WHAT YOU HAVE TO DO: In the records below, find the line holding "- Warnings that" and the line holding "A user may elect". Set down both, with every line between them, exactly.

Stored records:

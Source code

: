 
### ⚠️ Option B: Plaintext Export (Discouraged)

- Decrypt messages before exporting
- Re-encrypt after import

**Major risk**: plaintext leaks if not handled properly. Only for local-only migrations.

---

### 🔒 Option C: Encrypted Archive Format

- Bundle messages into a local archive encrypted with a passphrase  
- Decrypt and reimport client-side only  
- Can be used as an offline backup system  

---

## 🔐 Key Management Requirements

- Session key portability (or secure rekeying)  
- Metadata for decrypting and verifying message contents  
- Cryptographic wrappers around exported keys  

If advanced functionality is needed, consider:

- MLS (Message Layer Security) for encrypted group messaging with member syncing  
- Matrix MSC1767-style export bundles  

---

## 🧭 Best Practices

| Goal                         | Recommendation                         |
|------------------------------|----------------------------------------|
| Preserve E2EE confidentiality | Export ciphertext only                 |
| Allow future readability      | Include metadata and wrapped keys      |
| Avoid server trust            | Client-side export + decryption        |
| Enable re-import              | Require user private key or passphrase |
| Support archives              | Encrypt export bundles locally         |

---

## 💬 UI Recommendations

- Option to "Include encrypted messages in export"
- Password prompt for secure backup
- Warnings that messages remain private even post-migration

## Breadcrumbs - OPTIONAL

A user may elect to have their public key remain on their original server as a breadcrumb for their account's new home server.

--

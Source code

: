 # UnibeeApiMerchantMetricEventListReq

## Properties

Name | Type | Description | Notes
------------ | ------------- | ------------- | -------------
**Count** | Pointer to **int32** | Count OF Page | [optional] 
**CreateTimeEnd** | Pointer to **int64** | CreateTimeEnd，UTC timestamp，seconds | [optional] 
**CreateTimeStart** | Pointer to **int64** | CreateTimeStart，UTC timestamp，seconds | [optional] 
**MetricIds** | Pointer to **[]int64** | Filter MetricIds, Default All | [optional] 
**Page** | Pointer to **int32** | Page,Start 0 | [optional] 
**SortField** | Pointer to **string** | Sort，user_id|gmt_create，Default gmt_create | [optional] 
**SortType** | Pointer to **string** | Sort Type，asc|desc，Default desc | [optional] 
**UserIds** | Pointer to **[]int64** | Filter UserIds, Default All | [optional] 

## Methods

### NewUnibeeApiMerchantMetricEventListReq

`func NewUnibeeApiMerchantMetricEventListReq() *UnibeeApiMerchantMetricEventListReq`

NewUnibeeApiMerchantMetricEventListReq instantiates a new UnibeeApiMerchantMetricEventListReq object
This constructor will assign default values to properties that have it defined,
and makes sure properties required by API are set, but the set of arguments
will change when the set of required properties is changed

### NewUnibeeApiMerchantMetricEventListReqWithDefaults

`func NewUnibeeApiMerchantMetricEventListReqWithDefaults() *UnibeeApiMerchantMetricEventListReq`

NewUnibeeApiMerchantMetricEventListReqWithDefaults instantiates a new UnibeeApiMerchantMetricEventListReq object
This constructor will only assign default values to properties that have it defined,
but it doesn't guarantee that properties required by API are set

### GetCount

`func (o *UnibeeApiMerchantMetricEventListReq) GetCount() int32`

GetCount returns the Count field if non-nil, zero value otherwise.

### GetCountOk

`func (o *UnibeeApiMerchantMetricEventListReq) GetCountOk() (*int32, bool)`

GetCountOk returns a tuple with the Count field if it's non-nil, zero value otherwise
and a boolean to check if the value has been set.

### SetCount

OUTPUT OF THE EXERCISE:
- Warnings that messages remain private even post-migration

## Breadcrumbs - OPTIONAL

A user may elect to have their public key remain on their original server as a breadcrumb for their account's new home server.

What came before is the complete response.